Produce word for word the lines of the data below running from the one that has "[Scalp Empire](https://www.scalp-empire.com) offers" to the one that has "## Sample workflow", inclusive, and no others.

━━━━━ Given information

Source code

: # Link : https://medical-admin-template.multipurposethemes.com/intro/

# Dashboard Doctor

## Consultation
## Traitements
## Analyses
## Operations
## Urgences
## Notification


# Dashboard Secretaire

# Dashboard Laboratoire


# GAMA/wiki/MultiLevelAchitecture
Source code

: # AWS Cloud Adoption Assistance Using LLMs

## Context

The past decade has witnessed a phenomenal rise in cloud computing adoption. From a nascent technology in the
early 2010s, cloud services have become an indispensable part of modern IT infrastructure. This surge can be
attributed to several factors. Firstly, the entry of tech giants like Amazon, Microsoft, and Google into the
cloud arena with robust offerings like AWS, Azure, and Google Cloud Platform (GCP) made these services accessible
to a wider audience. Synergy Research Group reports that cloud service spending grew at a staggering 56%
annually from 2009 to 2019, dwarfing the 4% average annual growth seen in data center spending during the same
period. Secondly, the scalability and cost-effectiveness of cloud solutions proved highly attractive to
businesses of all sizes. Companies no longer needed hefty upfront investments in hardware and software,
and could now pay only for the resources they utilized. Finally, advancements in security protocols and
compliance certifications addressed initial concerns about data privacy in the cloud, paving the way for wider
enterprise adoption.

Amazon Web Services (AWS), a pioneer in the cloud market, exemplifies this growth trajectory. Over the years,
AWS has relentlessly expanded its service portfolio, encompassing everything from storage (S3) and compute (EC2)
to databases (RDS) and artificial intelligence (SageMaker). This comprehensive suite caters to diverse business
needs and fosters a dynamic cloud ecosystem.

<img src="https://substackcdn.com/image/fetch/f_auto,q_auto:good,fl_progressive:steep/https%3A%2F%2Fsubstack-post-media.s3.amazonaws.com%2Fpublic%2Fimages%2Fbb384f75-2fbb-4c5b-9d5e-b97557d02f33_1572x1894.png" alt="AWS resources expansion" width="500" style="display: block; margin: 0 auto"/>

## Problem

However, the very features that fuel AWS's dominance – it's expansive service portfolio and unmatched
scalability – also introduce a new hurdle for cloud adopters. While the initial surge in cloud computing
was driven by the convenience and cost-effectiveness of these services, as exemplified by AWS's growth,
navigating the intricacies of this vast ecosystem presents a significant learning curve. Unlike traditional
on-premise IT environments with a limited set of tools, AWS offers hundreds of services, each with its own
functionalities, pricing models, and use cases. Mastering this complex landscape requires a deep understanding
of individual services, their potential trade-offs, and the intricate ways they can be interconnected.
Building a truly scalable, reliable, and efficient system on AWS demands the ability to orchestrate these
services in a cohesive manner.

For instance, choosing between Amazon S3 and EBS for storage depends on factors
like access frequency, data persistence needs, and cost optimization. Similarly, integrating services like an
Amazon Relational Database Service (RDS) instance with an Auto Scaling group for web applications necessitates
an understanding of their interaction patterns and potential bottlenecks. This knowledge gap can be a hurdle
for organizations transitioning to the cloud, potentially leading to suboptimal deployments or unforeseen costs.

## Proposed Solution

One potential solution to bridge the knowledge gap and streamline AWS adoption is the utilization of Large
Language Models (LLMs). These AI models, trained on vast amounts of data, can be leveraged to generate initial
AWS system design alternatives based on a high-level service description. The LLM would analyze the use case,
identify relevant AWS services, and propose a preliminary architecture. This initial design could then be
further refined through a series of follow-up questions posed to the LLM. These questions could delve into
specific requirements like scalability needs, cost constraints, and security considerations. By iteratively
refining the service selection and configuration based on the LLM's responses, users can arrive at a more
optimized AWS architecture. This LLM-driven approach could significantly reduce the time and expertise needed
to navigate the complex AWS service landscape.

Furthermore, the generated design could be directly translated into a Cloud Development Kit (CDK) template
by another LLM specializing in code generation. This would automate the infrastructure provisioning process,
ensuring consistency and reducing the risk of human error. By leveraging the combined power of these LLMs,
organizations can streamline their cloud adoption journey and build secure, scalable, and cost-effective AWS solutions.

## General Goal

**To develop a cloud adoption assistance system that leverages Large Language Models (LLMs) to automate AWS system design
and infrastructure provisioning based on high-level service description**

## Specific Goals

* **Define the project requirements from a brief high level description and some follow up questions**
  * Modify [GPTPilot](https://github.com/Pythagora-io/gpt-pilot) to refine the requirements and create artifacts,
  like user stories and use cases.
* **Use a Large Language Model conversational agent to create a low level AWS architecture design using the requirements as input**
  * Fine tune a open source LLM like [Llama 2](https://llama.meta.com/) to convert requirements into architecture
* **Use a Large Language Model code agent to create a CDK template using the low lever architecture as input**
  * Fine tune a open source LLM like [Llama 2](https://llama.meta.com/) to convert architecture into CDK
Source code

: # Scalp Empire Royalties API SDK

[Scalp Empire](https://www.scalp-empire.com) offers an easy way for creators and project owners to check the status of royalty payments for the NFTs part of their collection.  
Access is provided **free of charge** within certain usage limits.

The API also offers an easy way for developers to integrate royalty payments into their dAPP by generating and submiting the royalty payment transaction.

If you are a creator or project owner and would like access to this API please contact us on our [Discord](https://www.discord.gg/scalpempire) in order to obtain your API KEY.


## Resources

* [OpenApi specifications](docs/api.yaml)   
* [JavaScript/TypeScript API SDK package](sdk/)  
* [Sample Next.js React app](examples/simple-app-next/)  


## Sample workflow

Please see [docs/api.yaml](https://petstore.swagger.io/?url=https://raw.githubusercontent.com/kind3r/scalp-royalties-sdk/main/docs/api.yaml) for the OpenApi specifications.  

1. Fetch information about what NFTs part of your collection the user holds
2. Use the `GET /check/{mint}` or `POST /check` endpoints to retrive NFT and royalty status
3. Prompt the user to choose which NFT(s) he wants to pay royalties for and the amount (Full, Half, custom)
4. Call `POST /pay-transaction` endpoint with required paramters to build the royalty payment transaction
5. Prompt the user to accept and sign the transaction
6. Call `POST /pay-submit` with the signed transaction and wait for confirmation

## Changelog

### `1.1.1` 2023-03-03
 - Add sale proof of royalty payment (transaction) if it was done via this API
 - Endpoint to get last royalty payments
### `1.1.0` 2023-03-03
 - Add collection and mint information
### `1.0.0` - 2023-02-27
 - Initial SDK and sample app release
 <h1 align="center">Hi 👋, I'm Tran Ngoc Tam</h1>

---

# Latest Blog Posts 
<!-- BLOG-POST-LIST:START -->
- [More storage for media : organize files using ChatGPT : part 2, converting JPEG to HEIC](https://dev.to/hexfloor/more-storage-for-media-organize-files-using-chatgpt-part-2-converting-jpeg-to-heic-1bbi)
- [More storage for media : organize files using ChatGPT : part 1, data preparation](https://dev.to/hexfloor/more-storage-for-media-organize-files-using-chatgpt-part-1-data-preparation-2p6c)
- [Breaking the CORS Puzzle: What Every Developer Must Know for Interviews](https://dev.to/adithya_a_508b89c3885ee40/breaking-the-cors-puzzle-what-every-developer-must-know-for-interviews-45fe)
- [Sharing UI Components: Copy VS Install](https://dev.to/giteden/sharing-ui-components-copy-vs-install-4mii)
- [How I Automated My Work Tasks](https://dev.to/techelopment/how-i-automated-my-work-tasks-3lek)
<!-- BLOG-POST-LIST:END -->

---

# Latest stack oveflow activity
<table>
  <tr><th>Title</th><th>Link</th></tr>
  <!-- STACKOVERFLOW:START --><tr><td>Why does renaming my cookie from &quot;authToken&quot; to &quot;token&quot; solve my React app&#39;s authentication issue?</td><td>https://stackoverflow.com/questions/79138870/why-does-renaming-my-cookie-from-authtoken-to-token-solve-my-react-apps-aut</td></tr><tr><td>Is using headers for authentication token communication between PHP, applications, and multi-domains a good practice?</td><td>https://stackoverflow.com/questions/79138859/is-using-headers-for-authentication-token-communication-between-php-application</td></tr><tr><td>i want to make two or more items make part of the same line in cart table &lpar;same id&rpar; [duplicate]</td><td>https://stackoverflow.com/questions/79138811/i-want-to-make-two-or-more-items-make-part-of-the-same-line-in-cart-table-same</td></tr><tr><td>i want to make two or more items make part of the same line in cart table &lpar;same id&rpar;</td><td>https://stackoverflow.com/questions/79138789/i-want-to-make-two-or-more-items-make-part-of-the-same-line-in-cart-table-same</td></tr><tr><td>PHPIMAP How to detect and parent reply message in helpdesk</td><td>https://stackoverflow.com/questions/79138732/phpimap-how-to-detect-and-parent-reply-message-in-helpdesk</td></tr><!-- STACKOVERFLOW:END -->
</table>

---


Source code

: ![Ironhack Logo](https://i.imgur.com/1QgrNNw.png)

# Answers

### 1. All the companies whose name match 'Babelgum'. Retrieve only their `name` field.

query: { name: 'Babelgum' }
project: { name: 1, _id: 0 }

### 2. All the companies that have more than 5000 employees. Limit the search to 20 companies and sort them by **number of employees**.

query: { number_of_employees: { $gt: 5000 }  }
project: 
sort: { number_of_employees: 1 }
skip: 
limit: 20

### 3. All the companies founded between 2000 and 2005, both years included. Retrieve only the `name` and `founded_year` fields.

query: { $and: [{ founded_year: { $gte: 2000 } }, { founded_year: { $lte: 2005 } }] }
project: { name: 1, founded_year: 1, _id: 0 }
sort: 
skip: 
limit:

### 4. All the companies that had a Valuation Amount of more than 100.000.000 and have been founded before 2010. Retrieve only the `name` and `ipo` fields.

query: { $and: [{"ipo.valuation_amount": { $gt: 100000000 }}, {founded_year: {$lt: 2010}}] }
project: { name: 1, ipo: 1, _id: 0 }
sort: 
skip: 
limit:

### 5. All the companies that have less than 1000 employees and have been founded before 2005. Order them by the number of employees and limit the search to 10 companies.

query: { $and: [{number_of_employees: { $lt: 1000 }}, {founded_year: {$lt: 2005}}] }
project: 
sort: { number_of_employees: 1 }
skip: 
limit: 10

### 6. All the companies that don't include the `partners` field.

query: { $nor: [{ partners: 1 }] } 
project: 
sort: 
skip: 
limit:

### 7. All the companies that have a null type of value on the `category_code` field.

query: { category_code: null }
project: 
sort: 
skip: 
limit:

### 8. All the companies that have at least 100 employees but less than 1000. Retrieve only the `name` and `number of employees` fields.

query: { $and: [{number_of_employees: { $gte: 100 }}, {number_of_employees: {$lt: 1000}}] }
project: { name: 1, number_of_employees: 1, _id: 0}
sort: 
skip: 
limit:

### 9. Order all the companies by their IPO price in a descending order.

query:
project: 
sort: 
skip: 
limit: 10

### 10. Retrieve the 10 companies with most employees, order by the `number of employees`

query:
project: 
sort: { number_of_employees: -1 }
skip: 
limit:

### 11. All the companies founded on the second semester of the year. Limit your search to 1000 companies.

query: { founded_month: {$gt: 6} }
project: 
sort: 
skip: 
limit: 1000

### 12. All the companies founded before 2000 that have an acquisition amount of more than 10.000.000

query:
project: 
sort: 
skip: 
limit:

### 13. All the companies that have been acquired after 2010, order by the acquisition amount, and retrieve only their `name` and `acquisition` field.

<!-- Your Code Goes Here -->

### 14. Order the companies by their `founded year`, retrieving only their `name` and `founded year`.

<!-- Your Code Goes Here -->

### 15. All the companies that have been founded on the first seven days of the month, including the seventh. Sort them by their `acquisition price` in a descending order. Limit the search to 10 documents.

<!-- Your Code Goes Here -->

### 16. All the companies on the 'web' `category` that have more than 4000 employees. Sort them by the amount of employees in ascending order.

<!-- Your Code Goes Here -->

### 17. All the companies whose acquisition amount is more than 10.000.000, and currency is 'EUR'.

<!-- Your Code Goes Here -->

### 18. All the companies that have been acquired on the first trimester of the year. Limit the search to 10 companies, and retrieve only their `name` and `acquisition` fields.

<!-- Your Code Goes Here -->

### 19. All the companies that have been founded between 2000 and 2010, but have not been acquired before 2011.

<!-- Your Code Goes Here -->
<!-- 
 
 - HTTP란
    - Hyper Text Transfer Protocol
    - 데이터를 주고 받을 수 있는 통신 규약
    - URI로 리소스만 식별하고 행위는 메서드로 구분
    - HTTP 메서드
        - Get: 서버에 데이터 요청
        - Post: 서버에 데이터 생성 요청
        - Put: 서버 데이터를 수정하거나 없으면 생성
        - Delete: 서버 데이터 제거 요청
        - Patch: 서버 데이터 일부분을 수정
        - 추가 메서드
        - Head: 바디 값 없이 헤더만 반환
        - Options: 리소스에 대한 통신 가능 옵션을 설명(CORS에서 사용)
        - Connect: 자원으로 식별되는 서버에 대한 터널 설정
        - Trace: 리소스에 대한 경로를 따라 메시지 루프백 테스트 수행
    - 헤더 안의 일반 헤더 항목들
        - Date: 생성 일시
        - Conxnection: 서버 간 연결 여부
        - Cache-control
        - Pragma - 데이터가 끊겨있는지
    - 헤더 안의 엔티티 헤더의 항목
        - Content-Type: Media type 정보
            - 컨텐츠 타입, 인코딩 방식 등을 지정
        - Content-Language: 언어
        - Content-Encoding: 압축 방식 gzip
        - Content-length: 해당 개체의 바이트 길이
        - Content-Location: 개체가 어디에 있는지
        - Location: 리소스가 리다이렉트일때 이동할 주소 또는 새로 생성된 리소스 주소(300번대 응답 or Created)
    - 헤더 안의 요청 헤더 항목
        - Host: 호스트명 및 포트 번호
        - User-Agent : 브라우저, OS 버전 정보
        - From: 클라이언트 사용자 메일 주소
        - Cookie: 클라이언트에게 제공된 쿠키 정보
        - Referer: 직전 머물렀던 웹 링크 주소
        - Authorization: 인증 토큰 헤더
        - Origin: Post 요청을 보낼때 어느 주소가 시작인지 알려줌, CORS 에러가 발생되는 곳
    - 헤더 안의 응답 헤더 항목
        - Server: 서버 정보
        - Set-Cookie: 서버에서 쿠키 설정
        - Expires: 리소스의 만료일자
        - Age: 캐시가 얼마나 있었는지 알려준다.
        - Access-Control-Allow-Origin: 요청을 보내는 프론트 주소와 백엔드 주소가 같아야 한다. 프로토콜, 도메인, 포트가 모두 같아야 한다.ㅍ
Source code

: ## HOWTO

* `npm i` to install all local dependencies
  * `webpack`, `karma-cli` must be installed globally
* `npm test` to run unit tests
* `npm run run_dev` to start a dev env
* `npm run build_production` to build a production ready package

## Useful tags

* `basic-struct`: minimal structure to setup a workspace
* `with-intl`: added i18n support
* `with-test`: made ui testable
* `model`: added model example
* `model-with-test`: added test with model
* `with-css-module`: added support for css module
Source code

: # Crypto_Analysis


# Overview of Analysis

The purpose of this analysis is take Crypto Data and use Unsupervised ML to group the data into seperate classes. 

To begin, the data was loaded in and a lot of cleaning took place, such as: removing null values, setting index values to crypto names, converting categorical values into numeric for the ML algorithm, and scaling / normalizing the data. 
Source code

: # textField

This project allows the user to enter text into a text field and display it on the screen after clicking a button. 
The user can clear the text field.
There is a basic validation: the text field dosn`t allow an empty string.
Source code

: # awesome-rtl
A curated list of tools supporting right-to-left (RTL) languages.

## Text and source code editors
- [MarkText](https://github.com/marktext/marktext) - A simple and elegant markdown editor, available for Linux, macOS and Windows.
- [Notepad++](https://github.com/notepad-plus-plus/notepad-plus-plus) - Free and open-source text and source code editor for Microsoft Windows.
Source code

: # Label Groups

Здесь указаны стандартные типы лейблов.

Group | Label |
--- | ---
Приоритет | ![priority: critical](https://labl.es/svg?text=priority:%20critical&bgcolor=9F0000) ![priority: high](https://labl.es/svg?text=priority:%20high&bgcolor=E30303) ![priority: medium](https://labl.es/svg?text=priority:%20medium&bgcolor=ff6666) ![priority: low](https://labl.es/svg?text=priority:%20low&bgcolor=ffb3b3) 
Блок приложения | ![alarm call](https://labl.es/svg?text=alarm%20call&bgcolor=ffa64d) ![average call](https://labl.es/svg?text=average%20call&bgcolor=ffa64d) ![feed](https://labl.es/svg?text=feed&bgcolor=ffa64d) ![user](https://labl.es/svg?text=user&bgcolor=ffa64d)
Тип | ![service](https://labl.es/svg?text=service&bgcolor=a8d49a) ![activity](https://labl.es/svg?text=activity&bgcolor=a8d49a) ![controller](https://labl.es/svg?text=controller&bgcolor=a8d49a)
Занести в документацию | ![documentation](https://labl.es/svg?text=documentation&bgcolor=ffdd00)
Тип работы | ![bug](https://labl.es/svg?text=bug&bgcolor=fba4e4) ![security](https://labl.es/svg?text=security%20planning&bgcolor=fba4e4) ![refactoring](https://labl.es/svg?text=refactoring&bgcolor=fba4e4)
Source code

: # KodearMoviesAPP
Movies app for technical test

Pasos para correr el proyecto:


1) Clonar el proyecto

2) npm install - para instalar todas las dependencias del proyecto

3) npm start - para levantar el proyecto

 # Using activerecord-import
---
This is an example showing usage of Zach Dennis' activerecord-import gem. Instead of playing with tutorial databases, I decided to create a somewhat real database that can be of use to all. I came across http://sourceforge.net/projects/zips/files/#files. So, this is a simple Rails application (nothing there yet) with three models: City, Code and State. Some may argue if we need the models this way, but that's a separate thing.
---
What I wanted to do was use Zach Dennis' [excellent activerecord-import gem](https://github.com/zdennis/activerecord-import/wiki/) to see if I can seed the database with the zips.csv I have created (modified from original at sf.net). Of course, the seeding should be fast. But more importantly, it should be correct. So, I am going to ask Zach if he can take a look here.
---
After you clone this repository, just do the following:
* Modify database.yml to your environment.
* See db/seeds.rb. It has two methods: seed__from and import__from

━━━━━━━━━━

** Answer for this exercise **
[Scalp Empire](https://www.scalp-empire.com) offers an easy way for creators and project owners to check the status of royalty payments for the NFTs part of their collection.  
Access is provided **free of charge** within certain usage limits.

The API also offers an easy way for developers to integrate royalty payments into their dAPP by generating and submiting the royalty payment transaction.

If you are a creator or project owner and would like access to this API please contact us on our [Discord](https://www.discord.gg/scalpempire) in order to obtain your API KEY.


## Resources

* [OpenApi specifications](docs/api.yaml)   
* [JavaScript/TypeScript API SDK package](sdk/)  
* [Sample Next.js React app](examples/simple-app-next/)  


## Sample workflow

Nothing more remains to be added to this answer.